She had rented her own little place by the week, up toward the northern corner of the Marais, near Dominique Richard’s salon . She would have been welcome to use the luxurious place her father had bought in the Sixth, when Cade had declared her intention of remaining in Paris. But Jaime had spent her summers all through college doing internships with professors in the far reaches of the world, and she had spent the three years after she graduated entirely on her own in those far reaches, continents away from her family. She liked that. Being far away from the Coreys and anything they could want of her.
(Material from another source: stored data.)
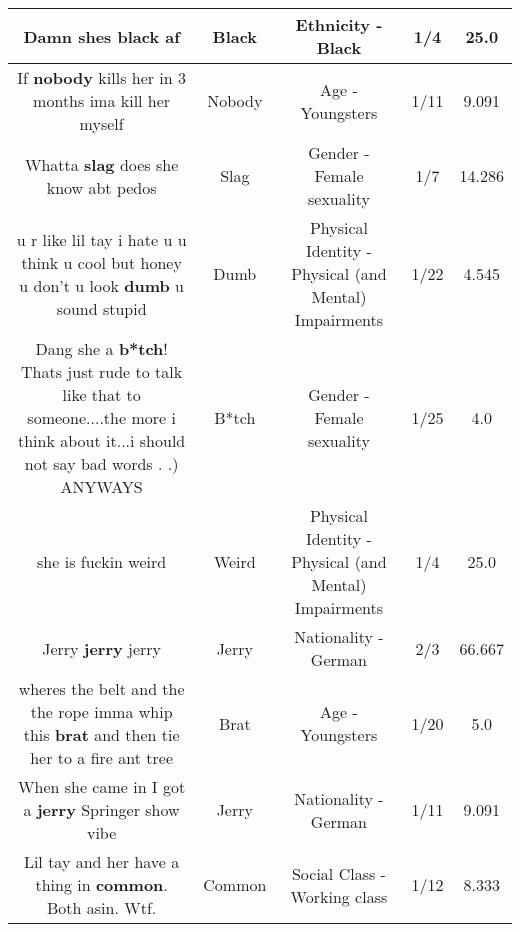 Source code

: \documentclass[11pt]{article}
\newlength\mylength
\begin{document}
\begin{center}
\begin{longtable}{|C{.65\mylength}|C{.30\mylength}|C{.12\mylength}|C{.12\mylength}|C{.12\mylength}|}
  \small Damn shes \textbf{black} af\normalsize   & Black & Ethnicity - Black & 1/4 & 25.0 \\  \hline
  \small If \textbf{nobody} kills her in 3 months ima kill her myself\normalsize   & Nobody & Age - Youngsters & 1/11 & 9.091 \\  \hline
  \small Whatta \textbf{slag} does she know abt pedos\normalsize   & Slag & Gender - Female sexuality & 1/7 & 14.286 \\  \hline
  \small u r like lil tay i hate u u think u cool but honey u don't u look \textbf{dumb} u sound stupid\normalsize   & Dumb & Physical Identity - Physical (and Mental) Impairments & 1/22 & 4.545 \\  \hline
  \small Dang she a \textbf{b*tch}! Thats just rude to talk like that to someone....the more i think about it...i should not say bad words . .) ANYWAYS\normalsize   & B*tch & Gender - Female sexuality & 1/25 & 4.0 \\  \hline
  \small she is fuckin weird\normalsize   & Weird & Physical Identity - Physical (and Mental) Impairments & 1/4 & 25.0 \\  \hline
  \small Jerry \textbf{jerry} jerry\normalsize   & Jerry & Nationality - German & 2/3 & 66.667 \\  \hline
  \small wheres the belt and the the rope imma whip this \textbf{brat} and then tie her to a fire ant tree\normalsize   & Brat & Age - Youngsters & 1/20 & 5.0 \\  \hline
  \small When she came in I got a \textbf{jerry} Springer show vibe\normalsize   & Jerry & Nationality - German & 1/11 & 9.091 \\  \hline
  \small Lil tay and her have a thing in \textbf{common}. Both asin. Wtf.\normalsize   & Common & Social Class - Working class & 1/12 & 8.333 \\  \hline

\end{longtable}
\end{center}
\end{document}
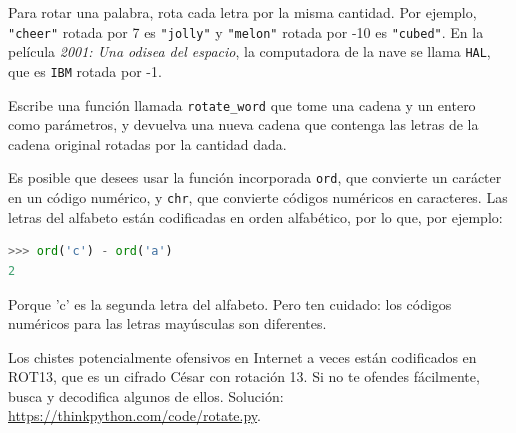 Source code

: Para rotar una palabra, rota cada letra por la misma cantidad. Por ejemplo, \texttt{"cheer"} rotada por 7 es \texttt{"jolly"} y \texttt{"melon"} rotada por -10 es \texttt{"cubed"}. En la película \textit{2001: Una odisea del espacio}, la computadora de la nave se llama \texttt{HAL}, que es \texttt{IBM} rotada por -1.

Escribe una función llamada \texttt{rotate\_word} que tome una cadena y un entero como parámetros, y devuelva una nueva cadena que contenga las letras de la cadena original rotadas por la cantidad dada.

Es posible que desees usar la función incorporada \texttt{ord}, que convierte un carácter en un código numérico, y \texttt{chr}, que convierte códigos numéricos en caracteres. Las letras del alfabeto están codificadas en orden alfabético, por lo que, por ejemplo:

\begin{lstlisting}[language=Python]
>>> ord('c') - ord('a')
2
\end{lstlisting}

Porque 'c' es la segunda letra del alfabeto. Pero ten cuidado: los códigos numéricos para las letras mayúsculas son diferentes.

Los chistes potencialmente ofensivos en Internet a veces están codificados en ROT13, que es un cifrado César con rotación 13. Si no te ofendes fácilmente, busca y decodifica algunos de ellos. Solución: \url{https://thinkpython.com/code/rotate.py}. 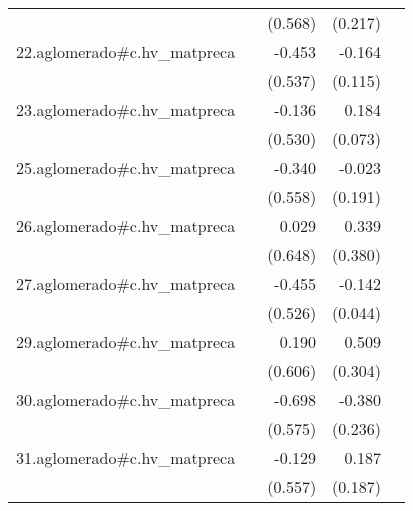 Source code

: {\begin{longtable}{l*{4}{D{.}{.}{-1}}}
            &                     &     (0.568)         &     (0.217)         &                     \\
\addlinespace
22.aglomerado#c.hv\_matpreca&                     &      -0.453         &      -0.164         &                     \\
            &                     &     (0.537)         &     (0.115)         &                     \\
\addlinespace
23.aglomerado#c.hv\_matpreca&                     &      -0.136         &       0.184\sym{*}  &                     \\
            &                     &     (0.530)         &     (0.073)         &                     \\
\addlinespace
25.aglomerado#c.hv\_matpreca&                     &      -0.340         &      -0.023         &                     \\
            &                     &     (0.558)         &     (0.191)         &                     \\
\addlinespace
26.aglomerado#c.hv\_matpreca&                     &       0.029         &       0.339         &                     \\
            &                     &     (0.648)         &     (0.380)         &                     \\
\addlinespace
27.aglomerado#c.hv\_matpreca&                     &      -0.455         &      -0.142\sym{**} &                     \\
            &                     &     (0.526)         &     (0.044)         &                     \\
\addlinespace
29.aglomerado#c.hv\_matpreca&                     &       0.190         &       0.509         &                     \\
            &                     &     (0.606)         &     (0.304)         &                     \\
\addlinespace
30.aglomerado#c.hv\_matpreca&                     &      -0.698         &      -0.380         &                     \\
            &                     &     (0.575)         &     (0.236)         &                     \\
\addlinespace
31.aglomerado#c.hv\_matpreca&                     &      -0.129         &       0.187         &                     \\
            &                     &     (0.557)         &     (0.187)         &                     \\

\end{longtable}}
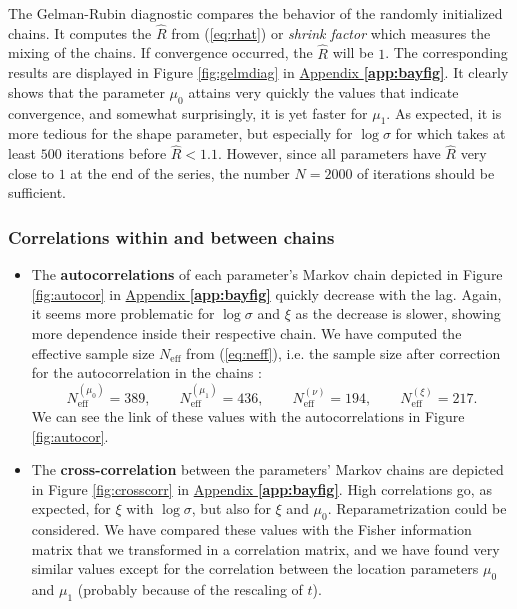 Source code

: The Gelman-Rubin diagnostic compares the behavior of the randomly initialized chains. It computes the $\hat{R}$ from (\ref{eq:rhat}) or \emph{shrink factor} which measures the mixing of the chains. If convergence occurred, the $\hat{R}$ will be $1$.
The corresponding results are displayed in Figure \ref{fig:gelmdiag} in \hyperref[app:bayfig]{Appendix \textbf{\ref{app:bayfig}}}. It clearly shows that the parameter $\mu_0$ attains very quickly the values that indicate convergence, and somewhat surprisingly, it is yet faster for $\mu_1$.
As expected, it is more tedious for the shape parameter, but especially for $\log\sigma$ for which takes at least $500$ iterations before $\hat{R}<1.1$. However, since all parameters have $\hat{R}$ very close to $1$ at the end of the series, the number $N=2000$ of iterations should be sufficient.



\subsubsection*{Correlations within and between chains}


\begin{itemize}
	\item The \textbf{autocorrelations} of each parameter's Markov chain depicted in Figure \ref{fig:autocor} in \hyperref[app:bayfig]{Appendix \textbf{\ref{app:bayfig}}} quickly decrease with the lag. Again, it seems more problematic for $\log\sigma$ and $\xi$ as the decrease is slower, showing more dependence inside their respective chain.	
	We have computed the effective sample size $N_{\text{eff}}$ from (\ref{eq:neff}), i.e. the sample size after correction for the autocorrelation in the chains :
	\begin{equation}
		N_{\text{eff}}^{(\mu_0)} = 389, \qquad 	N_{\text{eff}}^{(\mu_1)} = 436, \qquad 	N_{\text{eff}}^{(\nu)} = 194, \qquad	N_{\text{eff}}^{(\xi)} = 217.
	\end{equation}
	We can see the link of these values with the autocorrelations in Figure \ref{fig:autocor}.
	
	\item The \textbf{cross-correlation} between the parameters' Markov chains are depicted in Figure \ref{fig:crosscorr} in \hyperref[app:bayfig]{Appendix \textbf{\ref{app:bayfig}}}. High correlations go, as expected, for $\xi$ with $\log\sigma$, but also for $\xi$ and $\mu_0$. Reparametrization could be considered. We have compared these values with the Fisher information matrix that we transformed in a correlation matrix, and we have found very similar values except for the correlation between the location parameters $\mu_0$ and $\mu_1$ (probably because of the rescaling of $t$).
\end{itemize}


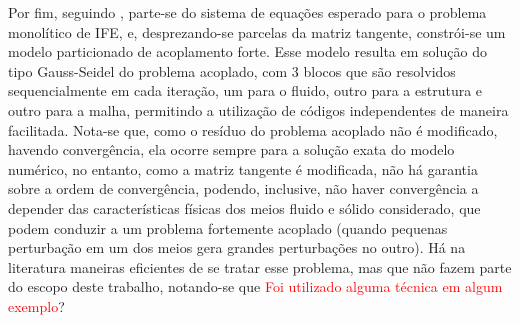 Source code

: 
Por fim, seguindo , parte-se do sistema de equações esperado para o problema monolítico de IFE, e, desprezando-se parcelas da matriz tangente, constrói-se um modelo particionado de acoplamento forte. Esse modelo resulta em solução do tipo Gauss-Seidel do problema acoplado, com 3 blocos que são resolvidos sequencialmente em cada iteração, um para o fluido, outro para a estrutura e outro para a malha, permitindo a utilização de códigos independentes de maneira facilitada. Nota-se que, como o resíduo do problema acoplado não é modificado, havendo convergência, ela ocorre sempre para a solução exata do modelo numérico, no entanto, como a matriz tangente é modificada, não há garantia sobre a ordem de convergência, podendo, inclusive, não haver convergência a depender das características físicas dos meios fluido e sólido considerado, que podem conduzir a um problema fortemente acoplado (quando pequenas perturbação em um dos meios gera grandes perturbações no outro). Há na literatura maneiras eficientes de se tratar esse problema, mas que não fazem parte do escopo deste trabalho, notando-se que \textcolor{red}{Foi utilizado alguma técnica em algum exemplo}?

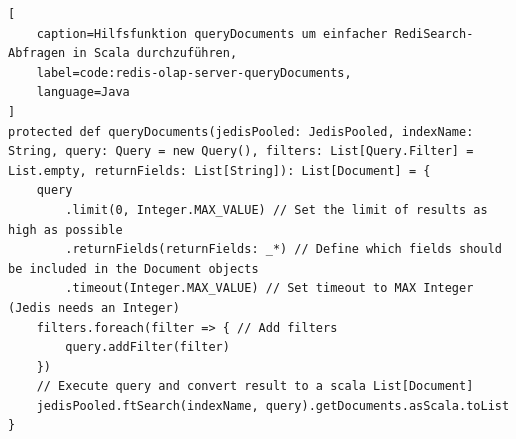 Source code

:\begin{lstlisting}[
    caption=Hilfsfunktion queryDocuments um einfacher RediSearch-Abfragen in Scala durchzuführen,
    label=code:redis-olap-server-queryDocuments,
    language=Java
]
protected def queryDocuments(jedisPooled: JedisPooled, indexName: String, query: Query = new Query(), filters: List[Query.Filter] = List.empty, returnFields: List[String]): List[Document] = {
	query
		.limit(0, Integer.MAX_VALUE) // Set the limit of results as high as possible
		.returnFields(returnFields: _*) // Define which fields should be included in the Document objects
		.timeout(Integer.MAX_VALUE) // Set timeout to MAX Integer (Jedis needs an Integer)
	filters.foreach(filter => { // Add filters
		query.addFilter(filter)
	})
	// Execute query and convert result to a scala List[Document]
	jedisPooled.ftSearch(indexName, query).getDocuments.asScala.toList
}
\end{lstlisting}


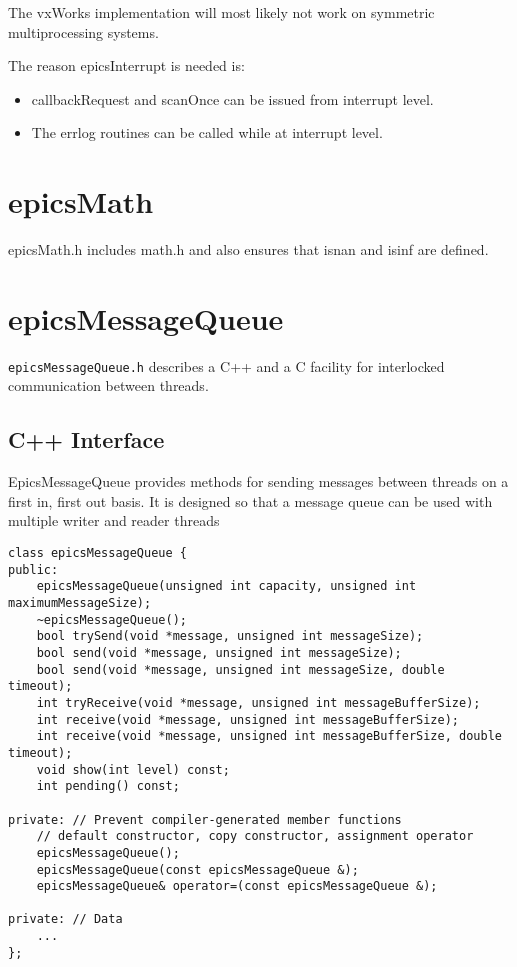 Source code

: The vxWorks implementation will most likely not work on symmetric multiprocessing systems.

The reason epicsInterrupt is needed is:

\begin{itemize}
\item callbackRequest and scanOnce can be issued from interrupt level.

\item The errlog routines can be called while at interrupt level.

\end{itemize}

\section{epicsMath}

epicsMath.h includes math.h and also ensures that isnan and isinf are defined.

\section{epicsMessageQueue}

\verb|epicsMessageQueue.h| describes a C++ and a C facility for interlocked communication between threads.

\subsection{C++ Interface}

EpicsMessageQueue provides methods for sending messages between threads on a first in, first out basis.  It is designed 
so that a message queue can be used with multiple writer and reader threads

\begin{verbatim}
class epicsMessageQueue {
public:
    epicsMessageQueue(unsigned int capacity, unsigned int maximumMessageSize);
    ~epicsMessageQueue();
    bool trySend(void *message, unsigned int messageSize);
    bool send(void *message, unsigned int messageSize);
    bool send(void *message, unsigned int messageSize, double timeout);
    int tryReceive(void *message, unsigned int messageBufferSize);
    int receive(void *message, unsigned int messageBufferSize);
    int receive(void *message, unsigned int messageBufferSize, double timeout);
    void show(int level) const;
    int pending() const;

private: // Prevent compiler-generated member functions
    // default constructor, copy constructor, assignment operator
    epicsMessageQueue();
    epicsMessageQueue(const epicsMessageQueue &);
    epicsMessageQueue& operator=(const epicsMessageQueue &);

private: // Data
    ...
};
\end{verbatim}

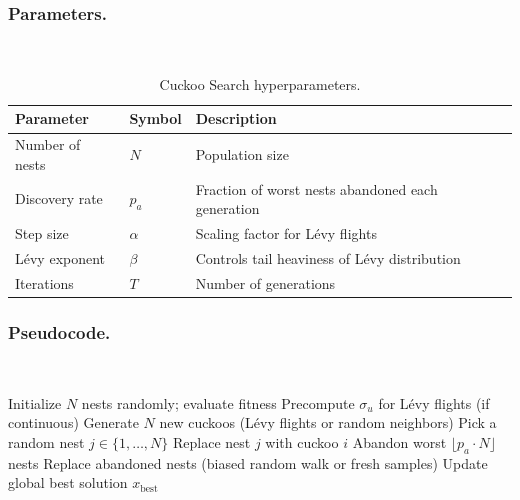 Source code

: \subsubsection{Parameters.}~

\begin{table}[H]
\centering
\caption{Cuckoo Search hyperparameters.}
\label{tab:cs-params}
\begin{tabular}{l l p{7cm}}
\hline
\textbf{Parameter} & \textbf{Symbol} & \textbf{Description} \\
\hline
Number of nests     & $N$        & Population size \\
Discovery rate      & $p_a$      & Fraction of worst nests abandoned each generation \\
Step size           & $\alpha$   & Scaling factor for Lévy flights \\
Lévy exponent       & $\beta$    & Controls tail heaviness of Lévy distribution \\
Iterations          & $T$        & Number of generations \\
\hline
\end{tabular}
\end{table}

\subsubsection{Pseudocode.}~

\begin{algorithm}[H]
\caption{Cuckoo Search (Continuous \& Discrete)}
\label{alg:cs}
\begin{algorithmic}[1]
  \State Initialize $N$ nests randomly; evaluate fitness
  \State Precompute $\sigma_u$ for Lévy flights (if continuous)
    \State Generate $N$ new cuckoos (Lévy flights or random neighbors)
      \State Pick a random nest $j \in \{1, \dots, N\}$
        \State Replace nest $j$ with cuckoo $i$
      \EndIf
    \EndFor
    \State Abandon worst $\lfloor p_a \cdot N \rfloor$ nests
    \State Replace abandoned nests (biased random walk or fresh samples)
    \State Update global best solution $x_{\text{best}}$
  \EndFor
\end{algorithmic}
\end{algorithm}

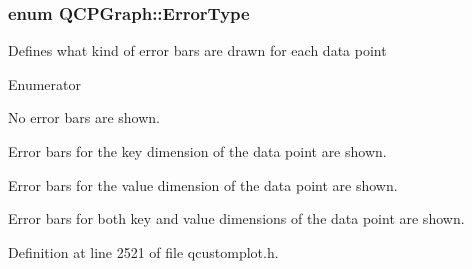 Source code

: \subsubsection[{Error\+Type}]{\setlength{\rightskip}{0pt plus 5cm}enum {\bf Q\+C\+P\+Graph\+::\+Error\+Type}}\label{class_q_c_p_graph_ad23b514404bd2cb3216f57c90904d6af}
Defines what kind of error bars are drawn for each data point \begin{Desc}
\item[Enumerator]\par
\begin{description}
\item[{\em 
\hypertarget{class_q_c_p_graph_ad23b514404bd2cb3216f57c90904d6afaeae745e7cc1766bb8546e35d4b76a711}{}et\+None\label{class_q_c_p_graph_ad23b514404bd2cb3216f57c90904d6afaeae745e7cc1766bb8546e35d4b76a711}
}]No error bars are shown. \item[{\em 
\hypertarget{class_q_c_p_graph_ad23b514404bd2cb3216f57c90904d6afa2a5d89cd76fb8b6b18d71b8f6f6c0f43}{}et\+Key\label{class_q_c_p_graph_ad23b514404bd2cb3216f57c90904d6afa2a5d89cd76fb8b6b18d71b8f6f6c0f43}
}]Error bars for the key dimension of the data point are shown. \item[{\em 
\hypertarget{class_q_c_p_graph_ad23b514404bd2cb3216f57c90904d6afa147022ccdc49f6bd48f904cb4f61872e}{}et\+Value\label{class_q_c_p_graph_ad23b514404bd2cb3216f57c90904d6afa147022ccdc49f6bd48f904cb4f61872e}
}]Error bars for the value dimension of the data point are shown. \item[{\em 
\hypertarget{class_q_c_p_graph_ad23b514404bd2cb3216f57c90904d6afa761cb7d61670c1e2efecccd8974409ab}{}et\+Both\label{class_q_c_p_graph_ad23b514404bd2cb3216f57c90904d6afa761cb7d61670c1e2efecccd8974409ab}
}]Error bars for both key and value dimensions of the data point are shown. \end{description}
\end{Desc}


Definition at line 2521 of file qcustomplot.\+h.


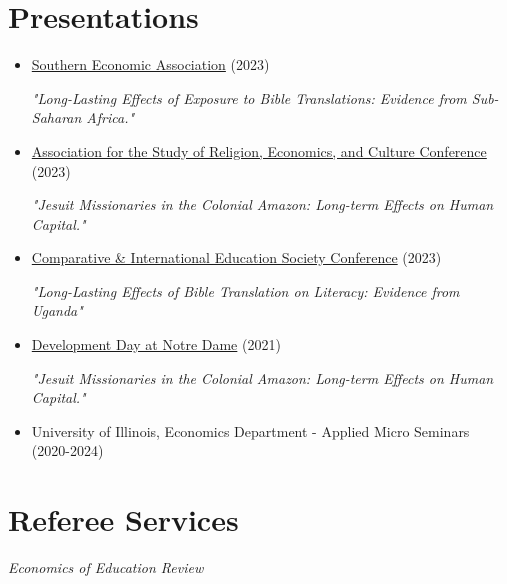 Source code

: \documentclass[letterpaper,11pt]{article}
\begin{document}
\section{Presentations}
\begin{adjustwidth}{3mm}{0mm}
  \begin{itemize}
    \item \href{https://www.southerneconomic.org/event/7662b305-ad92-474d-8f2c-bce1240b9858/websitePage:e0a9d079-18e0-4413-a0b6-32f8f6b51e64}{Southern Economic Association} (2023) 
    
    \textit{"Long-Lasting Effects of Exposure to Bible Translations: Evidence from Sub-Saharan Africa."}
  \end{itemize}

  \begin{itemize}
    \item \href{http://www.asrec.org/conferences/}{Association for the Study of Religion, Economics, and Culture Conference} (2023) 
    
    \textit{"Jesuit Missionaries in the Colonial Amazon: Long-term Effects on Human Capital."}
  \end{itemize}

  \begin{itemize}
    \item \href{https://cies2023.org/}{Comparative \& International Education Society Conference} (2023) 
    
    \textit{"Long-Lasting Effects of Bible Translation on Literacy: Evidence from Uganda"}
  \end{itemize}

  \begin{itemize}
    \item \href{https://kellogg.nd.edu/development-day-2021#tab-2998}{Development Day at Notre Dame} (2021) 
    
    \textit{"Jesuit Missionaries in the Colonial Amazon: Long-term Effects on Human Capital."}
  \end{itemize}

  \begin{itemize}
    \item University of Illinois, Economics Department - Applied Micro Seminars (2020-2024)
  \end{itemize}
\end{adjustwidth}

\section{Referee Services}
\begin{adjustwidth}{3mm}{0mm}
\textit{Economics of Education Review}
\end{adjustwidth}
\end{document}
Maybe not quite as far as usual right this second, but . . . she needed her own place, a place she could curl up in, without any chance that someone else would turn the key in the lock and pop in unexpectedly.
This apartment put her no more than a twenty-minute walk from Cade, but Cade got all hovering and anxious nevertheless. It drove Jaime nuts.
“It’s a little wilder up near République, isn’t it?” Cade asked. “You’re careful, aren’t you?”
Jaime gave her sister an ironic look, which was better than strangling her. For one thing, what Cade meant by “wilder” probably was just that the area north and east of République was considerably more working class and ethnically diverse than the Sixth, where Cade was. For another, Jaime was in the Marais, one of the most elite quarters in the city, even if she was only a couple of blocks from République. And finally, wilder than what ? Madagascar? Côte d’Ivoire? Papua New Guinea? Cameroon, perhaps? Cade had no real clue what Jaime had been doing, did she?
Cade flushed a little under Jaime’s look and set her jaw stubbornly. “I know it’s a romantic city, but it’s a city, nevertheless. Just make sure you pay attention. Don’t go wandering down empty streets in the middle of the night. Make sure no one’s within grabbing reach when you enter your code on the street late at night.” She shot an odd, sudden glance at Sylvain at that last and bit her lip. Sylvain, inexplicably, grinned.
Jaime ground her teeth and focused on Philippe, sitting across from her, beside Magalie, who was so fashionable and sure of herself she made Jaime feel very freckled. She also wore such high heels that she always looked taller than Jaime, which was unfair, because Jaime was pretty sure she herself would be a couple inches taller if they ever got to meet on even footing. “So,” Jaime said brightly to Philippe, “I hear you are doing the, what do you call them, the pièces montées, for Cade’s wedding next month. I’m sure they’ll be stunning.”
Philippe nodded his tawny head absently, clearly not finding any doubt in that and not remembering he should pretend to be modest. “We’ve got the expo next week first, though.” He nodded at Sylvain.
Sylvain rolled his eyes. “If Richard doesn’t ruin it. I’m going to have the table right beside his again, I know it. We need a chocolatier whose last name starts with P.”
Philippe shrugged. “He won’t do anything that would damage his work. Just ignore him when he tries to start a fight.”
Jaime’s eyebrows went up. When he tried to start a fight? She remembered the moment when he’d looked ready to take on a whole mob. But—that was circumstantial, right? With her he had been so nice.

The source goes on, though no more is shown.